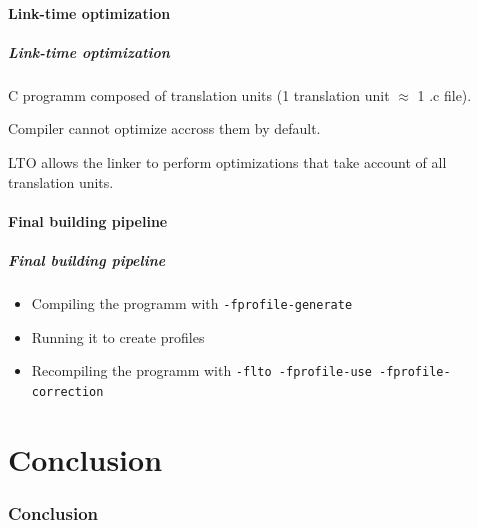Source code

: \documentclass{beamer}
\begin{document}
    \subsection{Link-time optimization}

    \begin{frame}
        \frametitle{Link-time optimization}

        C programm composed of translation units (1 translation unit $ \approx $ 1 .c file).

        Compiler cannot optimize accross them by default.

        LTO allows the linker to perform optimizations that take account of all translation units.
    \end{frame}

    \subsection{Final building pipeline}

    \begin{frame}[fragile]
        \frametitle{Final building pipeline}

        \begin{itemize}
            \item Compiling the programm with \verb'-fprofile-generate'
            \item Running it to create profiles
            \item Recompiling the programm with \verb'-flto -fprofile-use -fprofile-correction'
        \end{itemize}
    \end{frame}

\part{Conclusion}
\section*{Conclusion}
\end{document}
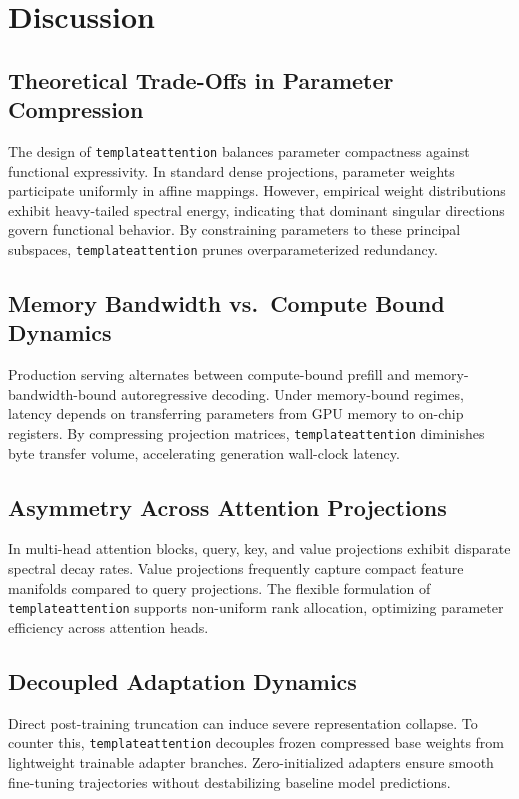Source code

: \section{Discussion}

\subsection{Theoretical Trade-Offs in Parameter Compression}
The design of \texttt{templateattention} balances parameter compactness against functional expressivity. In standard dense projections, parameter weights participate uniformly in affine mappings. However, empirical weight distributions exhibit heavy-tailed spectral energy, indicating that dominant singular directions govern functional behavior. By constraining parameters to these principal subspaces, \texttt{templateattention} prunes overparameterized redundancy.

\subsection{Memory Bandwidth vs.\ Compute Bound Dynamics}
Production serving alternates between compute-bound prefill and memory-bandwidth-bound autoregressive decoding. Under memory-bound regimes, latency depends on transferring parameters from GPU memory to on-chip registers. By compressing projection matrices, \texttt{templateattention} diminishes byte transfer volume, accelerating generation wall-clock latency.

\subsection{Asymmetry Across Attention Projections}
In multi-head attention blocks, query, key, and value projections exhibit disparate spectral decay rates. Value projections frequently capture compact feature manifolds compared to query projections. The flexible formulation of \texttt{templateattention} supports non-uniform rank allocation, optimizing parameter efficiency across attention heads.

\subsection{Decoupled Adaptation Dynamics}
Direct post-training truncation can induce severe representation collapse. To counter this, \texttt{templateattention} decouples frozen compressed base weights from lightweight trainable adapter branches. Zero-initialized adapters ensure smooth fine-tuning trajectories without destabilizing baseline model predictions.


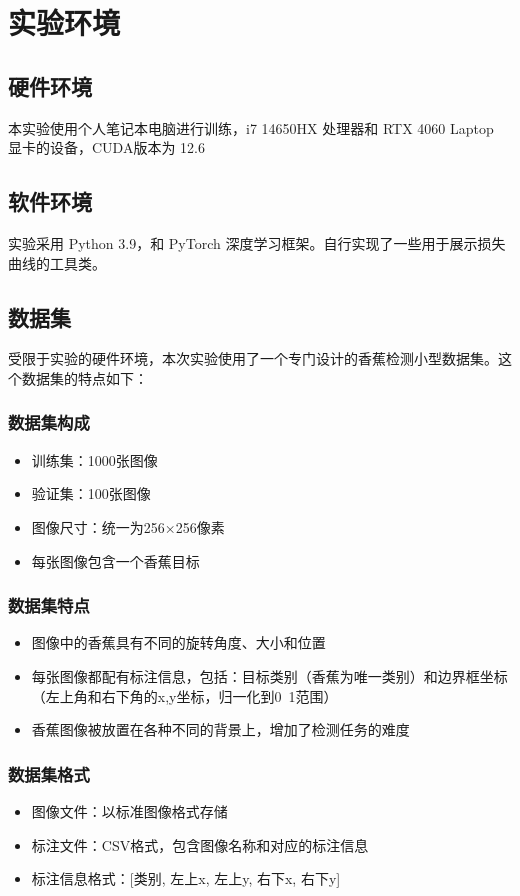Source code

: \documentclass[UTF8]{ctexart}
\begin{document}
\section{实验环境}
\subsection{硬件环境}
本实验使用个人笔记本电脑进行训练，i7 14650HX 处理器和 RTX 4060 Laptop 显卡的设备，CUDA版本为 12.6

\subsection{软件环境}
实验采用 Python 3.9，和 PyTorch 深度学习框架。自行实现了一些用于展示损失曲线的工具类。

\subsection{数据集}

受限于实验的硬件环境，本次实验使用了一个专门设计的香蕉检测小型数据集。这个数据集的特点如下：

\subsubsection{数据集构成}
\begin{itemize}
    \item 训练集：1000张图像
    \item 验证集：100张图像
    \item 图像尺寸：统一为256×256像素
    \item 每张图像包含一个香蕉目标
\end{itemize}
\subsubsection{数据集特点}
\begin{itemize}
    \item 图像中的香蕉具有不同的旋转角度、大小和位置
    \item 每张图像都配有标注信息，包括：目标类别（香蕉为唯一类别）和边界框坐标（左上角和右下角的x,y坐标，归一化到0~1范围）
    \item 香蕉图像被放置在各种不同的背景上，增加了检测任务的难度
\end{itemize}
\subsubsection{数据集格式}
\begin{itemize}
    \item 图像文件：以标准图像格式存储
    \item 标注文件：CSV格式，包含图像名称和对应的标注信息
    \item 标注信息格式：[类别, 左上x, 左上y, 右下x, 右下y]
\end{itemize}
\end{document}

> _Task directions_: If a record holds a picture, drop the picture and reproduce everything else exactly.

> _Task output_:
Source code

: \documentclass{beamer}
\begin{document}
    \subsection{Link-time optimization}

    \begin{frame}
        \frametitle{Link-time optimization}

        C programm composed of translation units (1 translation unit $ \approx $ 1 .c file).

        Compiler cannot optimize accross them by default.

        LTO allows the linker to perform optimizations that take account of all translation units.
    \end{frame}

    \subsection{Final building pipeline}

    \begin{frame}[fragile]
        \frametitle{Final building pipeline}

        \begin{itemize}
            \item Compiling the programm with \verb'-fprofile-generate'
            \item Running it to create profiles
            \item Recompiling the programm with \verb'-flto -fprofile-use -fprofile-correction'
        \end{itemize}
    \end{frame}

\part{Conclusion}
\section*{Conclusion}
\end{document}
Source code

: \section{Discussion}

\subsection{Theoretical Trade-Offs in Parameter Compression}
The design of \texttt{templateattention} balances parameter compactness against functional expressivity. In standard dense projections, parameter weights participate uniformly in affine mappings. However, empirical weight distributions exhibit heavy-tailed spectral energy, indicating that dominant singular directions govern functional behavior. By constraining parameters to these principal subspaces, \texttt{templateattention} prunes overparameterized redundancy.

\subsection{Memory Bandwidth vs.\ Compute Bound Dynamics}
Production serving alternates between compute-bound prefill and memory-bandwidth-bound autoregressive decoding. Under memory-bound regimes, latency depends on transferring parameters from GPU memory to on-chip registers. By compressing projection matrices, \texttt{templateattention} diminishes byte transfer volume, accelerating generation wall-clock latency.

\subsection{Asymmetry Across Attention Projections}
In multi-head attention blocks, query, key, and value projections exhibit disparate spectral decay rates. Value projections frequently capture compact feature manifolds compared to query projections. The flexible formulation of \texttt{templateattention} supports non-uniform rank allocation, optimizing parameter efficiency across attention heads.

\subsection{Decoupled Adaptation Dynamics}
Direct post-training truncation can induce severe representation collapse. To counter this, \texttt{templateattention} decouples frozen compressed base weights from lightweight trainable adapter branches. Zero-initialized adapters ensure smooth fine-tuning trajectories without destabilizing baseline model predictions.


Source code

: \documentclass[UTF8]{ctexart}
\begin{document}
\section{实验环境}
\subsection{硬件环境}
本实验使用个人笔记本电脑进行训练，i7 14650HX 处理器和 RTX 4060 Laptop 显卡的设备，CUDA版本为 12.6

\subsection{软件环境}
实验采用 Python 3.9，和 PyTorch 深度学习框架。自行实现了一些用于展示损失曲线的工具类。

\subsection{数据集}

受限于实验的硬件环境，本次实验使用了一个专门设计的香蕉检测小型数据集。这个数据集的特点如下：

\subsubsection{数据集构成}
\begin{itemize}
    \item 训练集：1000张图像
    \item 验证集：100张图像
    \item 图像尺寸：统一为256×256像素
    \item 每张图像包含一个香蕉目标
\end{itemize}
\subsubsection{数据集特点}
\begin{itemize}
    \item 图像中的香蕉具有不同的旋转角度、大小和位置
    \item 每张图像都配有标注信息，包括：目标类别（香蕉为唯一类别）和边界框坐标（左上角和右下角的x,y坐标，归一化到0~1范围）
    \item 香蕉图像被放置在各种不同的背景上，增加了检测任务的难度
\end{itemize}
\subsubsection{数据集格式}
\begin{itemize}
    \item 图像文件：以标准图像格式存储
    \item 标注文件：CSV格式，包含图像名称和对应的标注信息
    \item 标注信息格式：[类别, 左上x, 左上y, 右下x, 右下y]
\end{itemize}
\end{document}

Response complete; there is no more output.